Location
- 701 West Moseley Street Freeport, Illinois 61032 United States
- 42°17′14″N 89°37′44″W﻿ / ﻿42.2873°N 89.6288°W

Information
- School type: Public secondary
- School district: Freeport District 145 Schools
- Principal: Sarah Hasken
- Teaching staff: 88.74 (FTE)
- Grades: 9–12
- Gender: Coed
- Enrollment: 1,155 (2023-2024)
- Average class size: 15.7
- Student to teacher ratio: 13.02
- Campus type: Urban
- Colors: Orange Black
- Slogan: You Can Eat Us, But You Can't Beat Us!
- Athletics conference: Northern Illinois Conference (NIC-10)
- Mascot: Pretzel
- Nickname: (Lady) Pretzels
- Newspaper: Pretz News
- Yearbook: Polaris
- Website: Official school website

= Freeport High School (Illinois) =

Public secondary school in the United States

Freeport High School is a public secondary school located in Freeport, Illinois, United States. It is a part of the Freeport School District 145.
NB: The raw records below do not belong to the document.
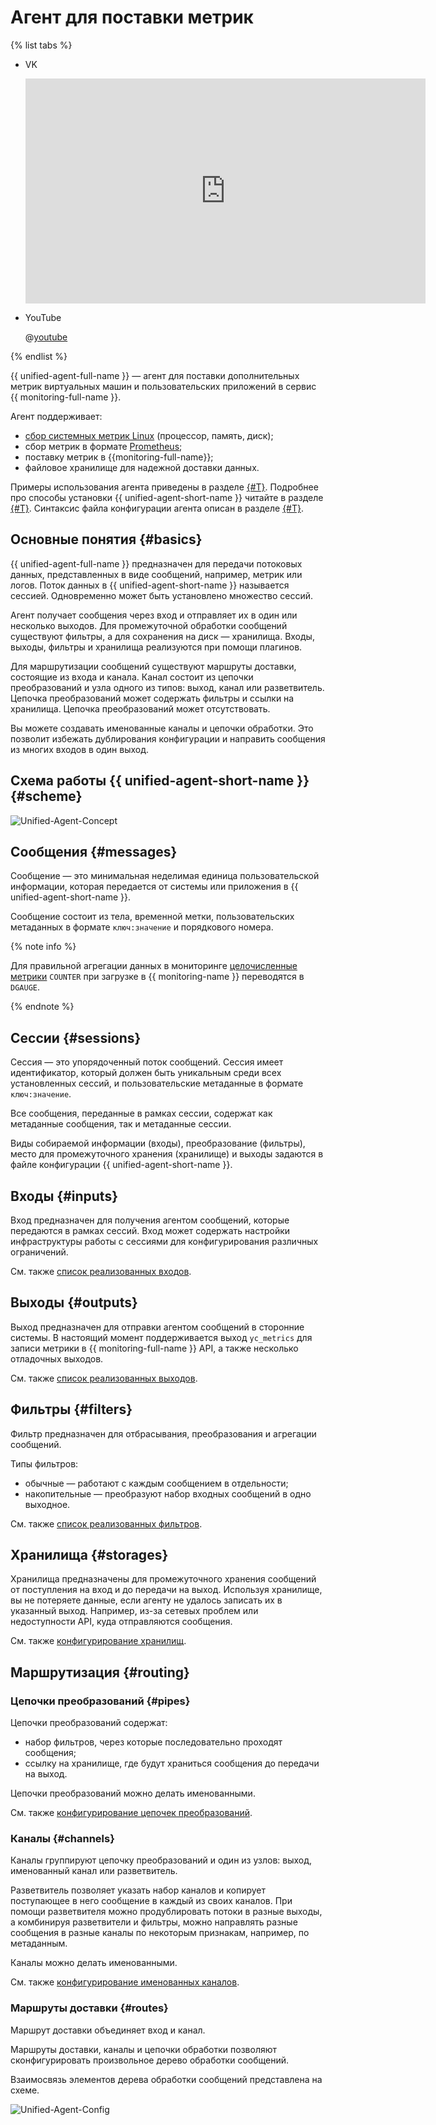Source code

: # Агент для поставки метрик


{% list tabs %}

- VK

  <iframe src="https://vk.com/video_ext.php?oid=-200452713&id=456239453&hash=1cd0d8eb71fb0296" width="640" height="360" frameborder="0" allowfullscreen="1" allow="autoplay; encrypted-media; fullscreen; picture-in-picture"></iframe>

- YouTube

  @[youtube](https://youtu.be/EY6c_6YYF10)

{% endlist %}



{{ unified-agent-full-name }} — агент для поставки дополнительных метрик виртуальных машин и пользовательских приложений в сервис {{ monitoring-full-name }}.

Агент поддерживает:

- [сбор системных метрик Linux](../../../operations/unified-agent/linux_metrics.md) (процессор, память, диск);
- сбор метрик в формате [Prometheus](https://prometheus.io);
- поставку метрик в {{monitoring-full-name}};
- файловое хранилище для надежной доставки данных.

Примеры использования агента приведены в разделе [{#T}](../../../operations/index.md#working-with-metrics). Подробнее про способы установки {{ unified-agent-short-name }} читайте в разделе [{#T}](./installation.md). Синтаксис файла конфигурации агента описан в разделе [{#T}](./configuration.md).

## Основные понятия {#basics}

{{ unified-agent-full-name }} предназначен для передачи потоковых данных, представленных в виде сообщений, например, метрик или логов. Поток данных в {{ unified-agent-short-name }} называется сессией. Одновременно может быть установлено множество сессий.

Агент получает сообщения через вход и отправляет их в один или несколько выходов. Для промежуточной обработки сообщений существуют фильтры, а для сохранения на диск — хранилища. Входы, выходы, фильтры и хранилища реализуются при помощи плагинов.

Для маршрутизации сообщений существуют маршруты доставки, состоящие из входа и канала. Канал состоит из цепочки преобразований и узла одного из типов: выход, канал или разветвитель. Цепочка преобразований может содержать фильтры и ссылки на хранилища. Цепочка преобразований может отсутствовать.

Вы можете создавать именованные каналы и цепочки обработки. Это позволит избежать дублирования конфигурации и направить сообщения из многих входов в один выход.

## Схема работы {{ unified-agent-short-name }} {#scheme}

![Unified-Agent-Concept](../../../../_assets/monitoring/concepts/unified-agent-concept.svg)

## Сообщения {#messages}

Сообщение — это минимальная неделимая единица пользовательской информации, которая передается от системы или приложения в {{ unified-agent-short-name }}.

Сообщение состоит из тела, временной метки, пользовательских метаданных в формате `ключ:значение` и порядкового номера.

{% note info %}

Для правильной агрегации данных в мониторинге [целочисленные метрики](../../../concepts/data-model.md#metric-types) `COUNTER` при загрузке в {{ monitoring-name }} переводятся в `DGAUGE`.

{% endnote %}

## Сессии {#sessions}

Сессия — это упорядоченный поток сообщений. Сессия имеет идентификатор, который должен быть уникальным среди всех установленных сессий, и пользовательские метаданные в формате `ключ:значение`.

Все сообщения, переданные в рамках сессии, содержат как метаданные сообщения, так и метаданные сессии.

Виды собираемой информации (входы), преобразование (фильтры), место для промежуточного хранения (хранилище) и выходы задаются в файле конфигурации {{ unified-agent-short-name }}. 

## Входы {#inputs}
Вход предназначен для получения агентом сообщений, которые передаются в рамках сессий. Вход может содержать настройки инфраструктуры работы с сессиями для конфигурирования различных ограничений.

См. также [список реализованных входов](inputs.md).

## Выходы {#outputs}

Выход предназначен для отправки агентом сообщений в сторонние системы. В настоящий момент поддерживается выход `yc_metrics` для записи метрики в {{ monitoring-full-name }} API, а также несколько отладочных выходов.

См. также [список реализованных выходов](outputs.md).

## Фильтры {#filters}

Фильтр предназначен для отбрасывания, преобразования и агрегации сообщений.

Типы фильтров:

- обычные — работают с каждым сообщением в отдельности;
- накопительные — преобразуют набор входных сообщений в одно выходное.

См. также [список реализованных фильтров](filters.md).

## Хранилища {#storages}
Хранилища предназначены для промежуточного хранения сообщений от поступления на вход и до передачи на выход.
Используя хранилище, вы не потеряете данные, если агенту не удалось записать их в указанный выход. Например, из-за сетевых проблем или недоступности API, куда отправляются сообщения.

См. также [конфигурирование хранилищ](storage.md).

## Маршрутизация {#routing}

### Цепочки преобразований {#pipes}
Цепочки преобразований содержат:
* набор фильтров, через которые последовательно проходят сообщения;
* ссылку на хранилище, где будут храниться сообщения до передачи на выход.

Цепочки преобразований можно делать именованными.

См. также [конфигурирование цепочек преобразований](routing.md#pipes).

### Каналы {#channels}

Каналы группируют цепочку преобразований и один из узлов: выход, именованный канал или разветвитель.

Разветвитель позволяет указать набор каналов и копирует поступающее в него сообщение в каждый из своих каналов. При помощи разветвителя можно продублировать потоки в разные выходы, а комбинируя разветвители и фильтры, можно направлять разные сообщения в разные каналы по некоторым признакам, например, по метаданным.

Каналы можно делать именованными.

См. также [конфигурирование именованных каналов](routing.md#channels).

### Маршруты доставки {#routes}

Маршрут доставки объединяет вход и канал.

Маршруты доставки, каналы и цепочки обработки позволяют сконфигурировать произвольное дерево обработки сообщений.

Взаимосвязь элементов дерева обработки сообщений представлена на схеме.

![Unified-Agent-Config](../../../../_assets/monitoring/concepts/unified-agent-config.svg)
The district includes Freeport, Cedarville, Ridott, and Willow Lake.

==Demographics==
In the 2014–2015 school year, Freeport High School had a population of 55.2% white students, followed by 23.7% black students, 10.7% students of two or more races, 8.7% Hispanic students, and 1.6% of students grouped as "other" (Asian, American Indian, etc.). In the same year, 63.7% of the student body was classified as "low income".

==Academics==
In 2015, Freeport had an average composite ACT score of 19.3, just below the state average at 20.5. It graduated 82.5% of its senior class. Freeport has not made Adequate Yearly Progress (AYP) in recent years, and, as of the 2013–2014 school year, has been on the state academic watch list for eight consecutive school years. The school has been well below the state minimum AYP target in math, reading, and graduation rate.

==Activities==
The following teams won their respective IHSA sponsored state championship tournaments:

- Basketball (boys): State Champions (1914–15, 1925–26, 1950–51)
- Bowling (boys): State Champions (2007–08)
- Speech: State Champions (1940–41, 1941–42, 1948–49, 1949–50, 1950–51, 1955–56)
- Drama: State Champions (1940–41, 1942–43, 1948–49, 1950–51, 1955–56)
- Debate: State Champions (1949–50, 1955–56)

==Notable alumni==
- Dan Balz, journalist for the Washington Post
- Richard Wayne Dirksen, Fourth Organist Choirmaster of Washington National Cathedral
- Kim Hughes, ABA/NBA basketball player
- Keondre Jackson, NFL safety for the Baltimore Ravens
- Robert L. Johnson, former CEO, Chairman, founder of Black Entertainment Television (BET)
- Scot McKnight, New Testament scholar
- Trisha Paytas, YouTube personality
- Jason Pearson, MLB baseball player
- Preston Pearson, played 14 years in the National Football League

==Notable staff==
- Adolph Rupp was the boys' basketball coach (1926–30). He left to coach at the University of Kentucky (1930–72), leading the Wildcats to four NCAA Men's National Championships in his Hall of Fame career.